Fronteiras são linhas políticas que dividem o mundo. Existem desde tempos imemoriais, desde que o homem abandonou o nomadismo. Naquele alvorecer da civilização, não interessava repartir a terra. O mundo era de todos, sendo o homem guiado pelas suas necessidades de alimentação e abrigo.

Certamente, na fase nômade, a visão territorial humana não diferia muito de outras espécies animais. A noção de território provinha do direito natural de precedência. Quem chegava primeiro, tinha a prerrogativa de expulsar retardatários, tinha o direito de despojar a terra durante os deslocamentos do grupo familiar.

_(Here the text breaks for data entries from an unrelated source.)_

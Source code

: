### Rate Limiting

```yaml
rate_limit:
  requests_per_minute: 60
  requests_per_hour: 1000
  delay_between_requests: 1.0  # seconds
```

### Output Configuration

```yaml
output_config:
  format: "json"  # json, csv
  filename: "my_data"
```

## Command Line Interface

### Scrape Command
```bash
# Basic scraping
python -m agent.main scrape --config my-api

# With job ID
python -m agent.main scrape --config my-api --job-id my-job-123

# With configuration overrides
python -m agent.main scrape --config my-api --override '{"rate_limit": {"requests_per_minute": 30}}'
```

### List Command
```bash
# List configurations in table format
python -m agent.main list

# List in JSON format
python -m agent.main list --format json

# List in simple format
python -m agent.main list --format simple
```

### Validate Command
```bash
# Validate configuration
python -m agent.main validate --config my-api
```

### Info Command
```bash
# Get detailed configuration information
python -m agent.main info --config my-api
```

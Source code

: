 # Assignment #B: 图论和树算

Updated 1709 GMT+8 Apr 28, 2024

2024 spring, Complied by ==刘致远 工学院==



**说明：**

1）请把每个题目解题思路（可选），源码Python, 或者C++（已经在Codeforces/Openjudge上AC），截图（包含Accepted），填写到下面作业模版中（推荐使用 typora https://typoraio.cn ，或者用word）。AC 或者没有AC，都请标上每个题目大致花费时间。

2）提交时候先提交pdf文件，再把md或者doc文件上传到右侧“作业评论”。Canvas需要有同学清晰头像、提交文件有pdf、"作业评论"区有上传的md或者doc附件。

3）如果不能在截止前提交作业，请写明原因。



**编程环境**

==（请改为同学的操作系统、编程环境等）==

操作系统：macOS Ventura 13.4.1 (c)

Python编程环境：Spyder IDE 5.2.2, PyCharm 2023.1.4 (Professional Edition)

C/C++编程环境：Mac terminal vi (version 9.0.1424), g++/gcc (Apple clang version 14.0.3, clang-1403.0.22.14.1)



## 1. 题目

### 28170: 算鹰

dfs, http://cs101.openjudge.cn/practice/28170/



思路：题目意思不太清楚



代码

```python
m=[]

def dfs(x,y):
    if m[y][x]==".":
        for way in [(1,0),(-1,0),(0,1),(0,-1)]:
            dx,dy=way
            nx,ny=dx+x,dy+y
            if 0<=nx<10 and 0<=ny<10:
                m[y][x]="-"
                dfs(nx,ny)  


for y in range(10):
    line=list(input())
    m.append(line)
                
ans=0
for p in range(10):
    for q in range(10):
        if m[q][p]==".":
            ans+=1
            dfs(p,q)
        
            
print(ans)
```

Portanto, se quisermos saber como o homem lidava com a ideia de fronteiras naquela distante era, teremos de olhar animais na natureza ainda hoje. Leões parecem livres na África. Aves parecem ter o céu inteiro para voar, mas não é bem assim. Mesmo não se fixando na terra, como nós passamos a fazer de modo tão detido, animais movem-se livremente dentro de territórios. Geograficamente, eles também obedecem a fronteiras, algumas delas fixadas há milhares de anos pelos seus patriarcas.

Mas, nenhum ser especificou a linha de fronteira quanto o homem. Somos delimitadores do espaço. Isto começa na rua onde moramos, com casas, prédios e apartamentos que funcionam como verdadeiras nações familiares, pois, muito embora dividamos o mesmo espaço horizontal ou vertical com vizinhos, desenvolvemos um elevado grau de privacidade e território que faz cada casa parecer um mundo particular à parte.

Um rápido sobrevoo na Terra, e eis um mundo estranho a esse capricho humano. Rapidamente, nossa visão aérea nos apresenta um mundo único, onde rios, lagos, montanhas e ruas não apresentam nenhuma linha divisória.

O mundo sofreu e continua sofrendo muito com essa visão de repartição da Terra. Muros e muralhas têm sido erguidos para apontar com clareza até aonde o homem pode ir. Foi assim na China, URSS e EUA. Quem detém mais poder, sente-se no direito de dominar territórios. Eis a atual luta entre Estados Unidos e Rússia.

A questão de fronteiras é bem mais complexa, revelando o amadurecimento alcançado pelo ser humano ao longo dos tempos. Fronteiras são linhas territoriais tão primitivas quanto à idade da Terra, têm a ver com a natureza animalesca do homem. Têm a ver com a capacidade humana de ceder, compartilhar, conviver e pactuar. É uma forma convencional de ranger os dentes com um sorriso.